I am having a dataset which look like follows(in dataframe):
**_id** **paper_title** **references** **full_text**
1 XYZ [{'abc':'something','def':'something'},{'def':'something'},...many others] something
2 XYZ [{'abc':'something','def':'something'},{'def':'something'},...many others] something
3 XYZ [{'abc':'something'},{'def':'something'},...many others] something
Expected:
**_id** **paper_title** **abc** **def** **full_text**
1 XYZ something something something
something something
.
.
(all the dic in list with respect to_id column)
2 XYZ something something something
something something
.
.
(all the dic in list with respect to_id column)
I have tried df['column_name'].apply(pd.Series).apply(pd.Series)
to split the list and dictionaries into columns of dataframe but doesn't help as it didn't split dictionaries.

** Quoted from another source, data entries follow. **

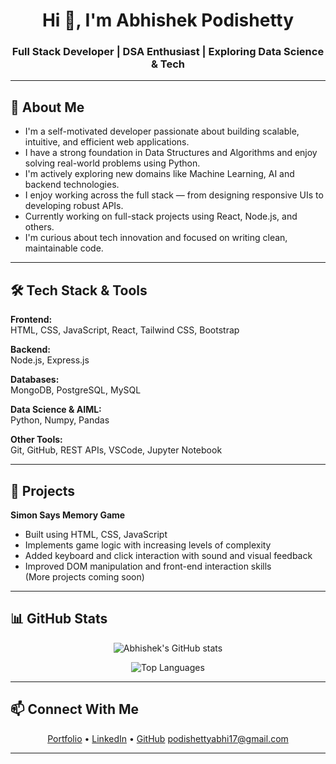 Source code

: <h1 align="center">Hi 👋, I'm Abhishek Podishetty</h1>
<h3 align="center">Full Stack Developer | DSA Enthusiast | Exploring Data Science & Tech</h3>

---

## 🚀 About Me

- I'm a self-motivated developer passionate about building scalable, intuitive, and efficient web applications.
- I have a strong foundation in Data Structures and Algorithms and enjoy solving real-world problems using Python.
- I'm actively exploring new domains like Machine Learning, AI and backend technologies.
- I enjoy working across the full stack — from designing responsive UIs to developing robust APIs.
- Currently working on full-stack projects using React, Node.js, and others.
- I'm curious about tech innovation and focused on writing clean, maintainable code.

---

## 🛠 Tech Stack & Tools

**Frontend:**  
HTML, CSS, JavaScript, React, Tailwind CSS, Bootstrap

**Backend:**  
Node.js, Express.js

**Databases:**  
MongoDB, PostgreSQL, MySQL

**Data Science & AIML:**  
Python, Numpy, Pandas

**Other Tools:**  
Git, GitHub, REST APIs, VSCode, Jupyter Notebook

---

## 📂 Projects

**Simon Says Memory Game**  
- Built using HTML, CSS, JavaScript  
- Implements game logic with increasing levels of complexity  
- Added keyboard and click interaction with sound and visual feedback  
- Improved DOM manipulation and front-end interaction skills  
(More projects coming soon)
---

## 📊 GitHub Stats

<p align="center">
  <img src="https://github-readme-stats.vercel.app/api?username=Abhishek200559&show_icons=true&theme=default" alt="Abhishek's GitHub stats" />
</p>

<p align="center">
  <img src="https://github-readme-stats.vercel.app/api/top-langs/?username=Abhishek200559&layout=compact&theme=default" alt="Top Languages" />
</p>

---

## 📫 Connect With Me

<p align="center">
  <a href="https://abhishek-podishetty.vercel.app/">Portfolio</a> • 
  <a href="https://www.linkedin.com/in/abhishekpodishetty/">LinkedIn</a> • 
  <a href="https://github.com/Abhishek200559">GitHub</a>
  <a href="https://mail.google.com/mail/u/0/#inbox?compose=new"> podishettyabhi17@gmail.com</a>
</p>

---
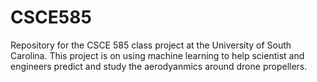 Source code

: # CSCE585
Repository for the CSCE 585 class project at the University of South Carolina. This project is on using machine learning to help scientist and engineers predict and study the aerodyanmics around drone propellers.
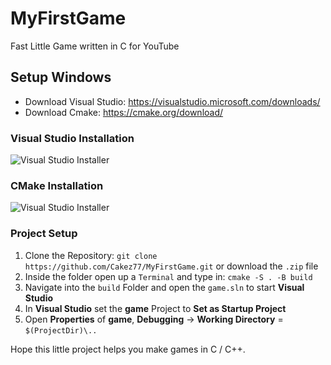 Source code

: # MyFirstGame
Fast Little Game written in C for YouTube

## Setup Windows
- Download Visual Studio: https://visualstudio.microsoft.com/downloads/
- Download Cmake: https://cmake.org/download/

### Visual Studio Installation
![Visual Studio Installer](/relative/path/to/img.jpg?raw=true "Installation Options")

### CMake Installation
![Visual Studio Installer](/relative/path/to/img.jpg?raw=true "Installation Options")

### Project Setup
1. Clone the Repository: `git clone https://github.com/Cakez77/MyFirstGame.git` or download the `.zip` file
2. Inside the folder open up a `Terminal` and type in: `cmake -S . -B build`
3. Navigate into the `build` Folder and open the `game.sln` to start **Visual Studio**
4. In **Visual Studio** set the **game** Project to **Set as Startup Project**
5. Open **Properties** of **game**, **Debugging** -> **Working Directory** = `$(ProjectDir)\..`


Hope this little project helps you make games in C / C++.
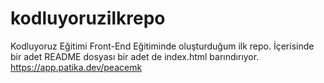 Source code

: # kodluyoruzilkrepo
Kodluyoruz Eğitimi Front-End Eğitiminde oluşturduğum ilk repo. İçerisinde bir adet README dosyası
bir adet de index.html barındırıyor.
https://app.patika.dev/peacemk


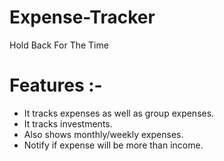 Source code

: # Expense-Tracker
 Hold Back For The Time
 
 # Features :- 
 - It tracks expenses as well as group expenses.
 - It tracks investments.
 - Also shows monthly/weekly expenses.
 - Notify if expense will be more than income.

First row of my dataframe: df.head(1)
After a lot of Documentation reading of pandas, I found the explode method applying with apply(pd.Series) is the easiest of what I was looking for in the question.
Here is the Code:
df = df.explode('reference')
# It explodes the lists to rows of the subset columns
df = df['reference'].apply(pd.Series).merge(df, left_index=True, right_index=True, how ='outer')
# split a list inside a Dataframe cell into rows and merge with original dataframe like (AUB) in set theory
Sidenote: while merging look for unique values in column as there will many columns with duplicated values
I hope this helps someone with dataframe/Series with columns having list containing multiple dictionaries and want to split list of multiple dictionaries key to new column with values as their rows.